Yenilenmesine en büyük engeldi Hemen sofralar kurulur besmele ile oturulur Köyden gelen çökeleğimiz tereyağımız en büyük azığımız Lükstü zeytin bize ama zengindi soframız birdik beraberdik Gülmeyi de , ağlamayı da , mücadeleyi de birlikte öğrendik .

Hep kaybetmekten korktuğumuz en büyük servetimizdi mutluluk Tek bir ayakkabımız vardı.

Tek bir kazak tek bir pantolon Kız erkek önemli değil.

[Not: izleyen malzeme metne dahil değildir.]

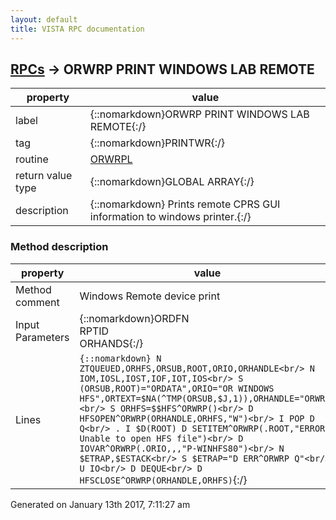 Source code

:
 ```yaml
---
layout: default
title: VISTA RPC documentation
---
```




## [RPCs](TableOfContent.md) &#8594; ORWRP PRINT WINDOWS LAB REMOTE 

 property | value 
--- | --- 
 label | {::nomarkdown}ORWRP PRINT WINDOWS LAB REMOTE{:/}
 tag | {::nomarkdown}PRINTWR{:/}
 routine | [ORWRPL](http://code.osehra.org/dox/Routine_ORWRPL_source.html)
 return value type | {::nomarkdown}GLOBAL ARRAY{:/}
 description | {::nomarkdown} Prints remote CPRS GUI information to windows printer.{:/}


### Method description

 property | value 
 --- | --- 
 Method comment | Windows Remote device print
 Input Parameters | {::nomarkdown}ORDFN<br/>RPTID<br/>ORHANDS{:/}
 Lines | ```{::nomarkdown} N ZTQUEUED,ORHFS,ORSUB,ROOT,ORIO,ORHANDLE<br/> N IOM,IOSL,IOST,IOF,IOT,IOS<br/> S (ORSUB,ROOT)="ORDATA",ORIO="OR WINDOWS HFS",ORTEXT=$NA(^TMP(ORSUB,$J,1)),ORHANDLE="ORWRP"<br/> S ORHFS=$$HFS^ORWRP()<br/> D HFSOPEN^ORWRP(ORHANDLE,ORHFS,"W")<br/> I POP D  Q<br/> . I $D(ROOT) D SETITEM^ORWRP(.ROOT,"ERROR: Unable to open HFS file")<br/> D IOVAR^ORWRP(.ORIO,,,"P-WINHFS80")<br/> N $ETRAP,$ESTACK<br/> S $ETRAP="D ERR^ORWRP Q"<br/> U IO<br/> D DEQUE<br/> D HFSCLOSE^ORWRP(ORHANDLE,ORHFS)```{:/}




 Generated on January 13th 2017, 7:11:27 am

Ne fark ederdi ki rengi İster pembe olsun ister mavi Bizim derdimiz sıcak tutsun

Yeter ki Birbirimize arta kalan eskilerimiz Üzmezdi kimseyi öylesine güzel bakardık yani Gözlerimiz ,lapa lapa yağan karı seyre dalarken Kulağımız, sobada devamlı kaynayan güğümün sesinde Hayallerimiz ise , parmaklarımızın ucuyla buğulanmış camlara resimler çizmede ...

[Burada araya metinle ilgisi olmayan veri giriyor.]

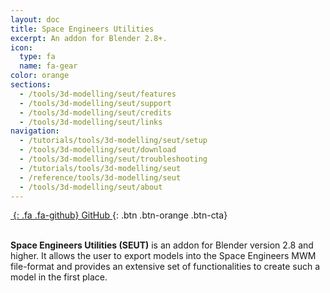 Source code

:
 ```yaml
---
layout: doc
title: Space Engineers Utilities
excerpt: An addon for Blender 2.8+.
icon:
  type: fa
  name: fa-gear
color: orange
sections:
  - /tools/3d-modelling/seut/features
  - /tools/3d-modelling/seut/support
  - /tools/3d-modelling/seut/credits
  - /tools/3d-modelling/seut/links
navigation:
  - /tutorials/tools/3d-modelling/seut/setup
  - /tools/3d-modelling/seut/download
  - /tools/3d-modelling/seut/troubleshooting
  - /tutorials/tools/3d-modelling/seut
  - /reference/tools/3d-modelling/seut
  - /tools/3d-modelling/seut/about
---
```


[*&nbsp;*{: .fa .fa-github}           GitHub  ](https://github.com/enenra/space-engineers-utilities){: .btn .btn-orange .btn-cta}
<br><br/>

**Space Engineers Utilities (SEUT)** is an addon for Blender version 2.8 and higher. It allows the user to export models into the Space Engineers MWM file-format and provides an extensive set of functionalities to create such a model in the first place.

Ev , araba ve çokça para.... Derken büyüdük Hayallerimiz gerçeğe, gönüllerimiz bir bilinmeze yelken açtı bir bir.. Kazanırken hayatı kaybettiklerimiz de oldu Kaybettik anamızı , babamızı Hatta bir sofada muhabbeti azık ettiğimiz eşimiz,dostumuz ve akrabamızı Zaman mı değişti biz mi değiştik cevapsız sorularımdan biri hala...

Tek maaşı ile babam yetti de kaç haneye Biz yetemedik kaç maaşla bir çocuğa bir eş'e

Doyuramadık kimseyi binbir çeşit kahvaltı masalarında Rahat bozmamak için bahaneli cümleler bile ürettik.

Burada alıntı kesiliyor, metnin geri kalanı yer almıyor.